[[ Task input, beginning ]]
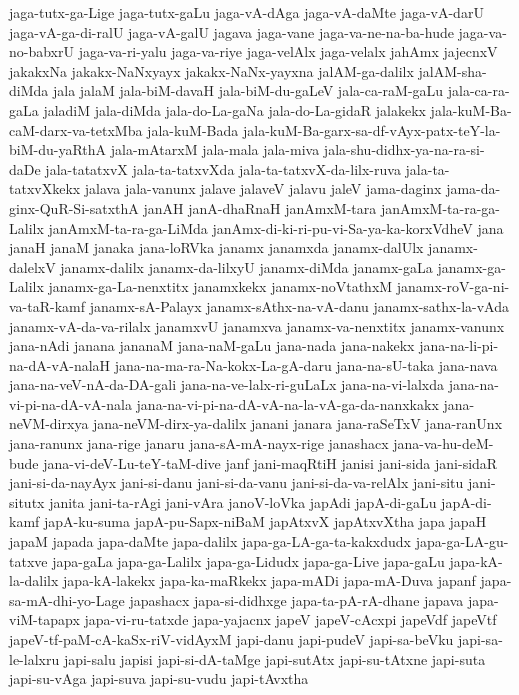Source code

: {jaga-tutx-ga-Lige
jaga-tutx-gaLu
jaga-vA-dAga
jaga-vA-daMte
jaga-vA-darU
jaga-vA-ga-di-ralU
jaga-vA-galU
jagava
jaga-vane
jaga-va-ne-na-ba-hude
jaga-va-no-babxrU
jaga-va-ri-yalu
jaga-va-riye
jaga-velAlx
jaga-velalx
jahAmx
jajecnxV
jakakxNa
jakakx-NaNxyayx
jakakx-NaNx-yayxna
jalAM-ga-dalilx
jalAM-sha-diMda
jala
jalaM
jala-biM-davaH
jala-biM-du-gaLeV
jala-ca-raM-gaLu
jala-ca-ra-gaLa
jaladiM
jala-diMda
jala-do-La-gaNa
jala-do-La-gidaR
jalakekx
jala-kuM-Ba-caM-darx-va-tetxMba
jala-kuM-Bada
jala-kuM-Ba-garx-sa-df-vAyx-patx-teY-la-biM-du-yaRthA
jala-mAtarxM
jala-mala
jala-miva
jala-shu-didhx-ya-na-ra-si-daDe
jala-tatatxvX
jala-ta-tatxvXda
jala-ta-tatxvX-da-lilx-ruva
jala-ta-tatxvXkekx
jalava
jala-vanunx
jalave
jalaveV
jalavu
jaleV
jama-daginx
jama-da-ginx-QuR-Si-satxthA
janAH
janA-dhaRnaH
janAmxM-tara
janAmxM-ta-ra-ga-Lalilx
janAmxM-ta-ra-ga-LiMda
janAmx-di-ki-ri-pu-vi-Sa-ya-ka-korxVdheV
jana
janaH
janaM
janaka
jana-loRVka
janamx
janamxda
janamx-dalUlx
janamx-dalelxV
janamx-dalilx
janamx-da-lilxyU
janamx-diMda
janamx-gaLa
janamx-ga-Lalilx
janamx-ga-La-nenxtitx
janamxkekx
janamx-noVtathxM
janamx-roV-ga-ni-va-taR-kamf
janamx-sA-Palayx
janamx-sAthx-na-vA-danu
janamx-sathx-la-vAda
janamx-vA-da-va-rilalx
janamxvU
janamxva
janamx-va-nenxtitx
janamx-vanunx
jana-nAdi
janana
jananaM
jana-naM-gaLu
jana-nada
jana-nakekx
jana-na-li-pi-na-dA-vA-nalaH
jana-na-ma-ra-Na-kokx-La-gA-daru
jana-na-sU-taka
jana-nava
jana-na-veV-nA-da-DA-gali
jana-na-ve-lalx-ri-guLaLx
jana-na-vi-lalxda
jana-na-vi-pi-na-dA-vA-nala
jana-na-vi-pi-na-dA-vA-na-la-vA-ga-da-nanxkakx
jana-neVM-dirxya
jana-neVM-dirx-ya-dalilx
janani
janara
jana-raSeTxV
jana-ranUnx
jana-ranunx
jana-rige
janaru
jana-sA-mA-nayx-rige
janashacx
jana-va-hu-deM-bude
jana-vi-deV-Lu-teY-taM-dive
janf
jani-maqRtiH
janisi
jani-sida
jani-sidaR
jani-si-da-nayAyx
jani-si-danu
jani-si-da-vanu
jani-si-da-va-relAlx
jani-situ
jani-situtx
janita
jani-ta-rAgi
jani-vAra
janoV-loVka
japAdi
japA-di-gaLu
japA-di-kamf
japA-ku-suma
japA-pu-Sapx-niBaM
japAtxvX
japAtxvXtha
japa
japaH
japaM
japada
japa-daMte
japa-dalilx
japa-ga-LA-ga-ta-kakxdudx
japa-ga-LA-gu-tatxve
japa-gaLa
japa-ga-Lalilx
japa-ga-Lidudx
japa-ga-Live
japa-gaLu
japa-kA-la-dalilx
japa-kA-lakekx
japa-ka-maRkekx
japa-mADi
japa-mA-Duva
japanf
japa-sa-mA-dhi-yo-Lage
japashacx
japa-si-didhxge
japa-ta-pA-rA-dhane
japava
japa-viM-tapapx
japa-vi-ru-tatxde
japa-yajacnx
japeV
japeV-cAcxpi
japeVdf
japeVtf
japeV-tf-paM-cA-kaSx-riV-vidAyxM
japi-danu
japi-pudeV
japi-sa-beVku
japi-sa-le-lalxru
japi-salu
japisi
japi-si-dA-taMge
japi-sutAtx
japi-su-tAtxne
japi-suta
japi-su-vAga
japi-suva
japi-su-vudu
japi-tAvxtha
}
[[ Task input, end ]]
**Action item:**
If a line in the records contains the string "gaLa", copy it out.

**Task output:**
jala-ca-ra-gaLa
janamx-gaLa
japa-gaLa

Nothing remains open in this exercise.